▶ [DATA FOR PROCESSING]:
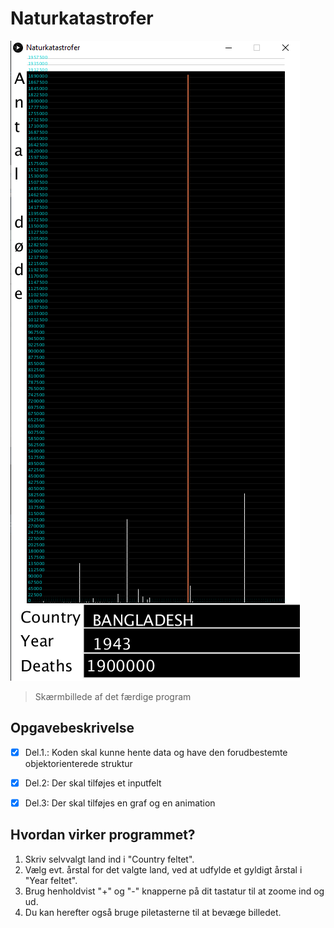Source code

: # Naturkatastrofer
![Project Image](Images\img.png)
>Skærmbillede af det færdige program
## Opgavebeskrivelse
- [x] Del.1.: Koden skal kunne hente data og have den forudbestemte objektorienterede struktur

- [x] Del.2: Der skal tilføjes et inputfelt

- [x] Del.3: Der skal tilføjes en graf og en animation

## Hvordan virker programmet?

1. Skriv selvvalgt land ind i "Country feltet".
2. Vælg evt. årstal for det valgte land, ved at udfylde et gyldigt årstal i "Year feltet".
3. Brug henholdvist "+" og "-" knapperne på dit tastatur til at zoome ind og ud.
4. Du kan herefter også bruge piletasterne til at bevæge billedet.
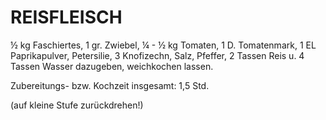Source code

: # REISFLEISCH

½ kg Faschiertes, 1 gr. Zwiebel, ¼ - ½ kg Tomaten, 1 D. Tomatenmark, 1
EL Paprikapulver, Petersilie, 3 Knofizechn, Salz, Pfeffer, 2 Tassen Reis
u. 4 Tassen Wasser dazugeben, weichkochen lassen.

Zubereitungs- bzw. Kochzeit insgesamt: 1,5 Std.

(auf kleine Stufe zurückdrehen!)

▶ [WHAT TO DO]: All of the material should be reproduced exactly, apart from the pictures.

▶ [EXERCISE RESPONSE]:
Source code

: # Naturkatastrofer
![Project Image](Images\img.png)
>Skærmbillede af det færdige program
## Opgavebeskrivelse
- [x] Del.1.: Koden skal kunne hente data og have den forudbestemte objektorienterede struktur

- [x] Del.2: Der skal tilføjes et inputfelt

- [x] Del.3: Der skal tilføjes en graf og en animation

## Hvordan virker programmet?

1. Skriv selvvalgt land ind i "Country feltet".
2. Vælg evt. årstal for det valgte land, ved at udfylde et gyldigt årstal i "Year feltet".
3. Brug henholdvist "+" og "-" knapperne på dit tastatur til at zoome ind og ud.
4. Du kan herefter også bruge piletasterne til at bevæge billedet.
Source code

: # REISFLEISCH

½ kg Faschiertes, 1 gr. Zwiebel, ¼ - ½ kg Tomaten, 1 D. Tomatenmark, 1
EL Paprikapulver, Petersilie, 3 Knofizechn, Salz, Pfeffer, 2 Tassen Reis
u. 4 Tassen Wasser dazugeben, weichkochen lassen.

Zubereitungs- bzw. Kochzeit insgesamt: 1,5 Std.

(auf kleine Stufe zurückdrehen!)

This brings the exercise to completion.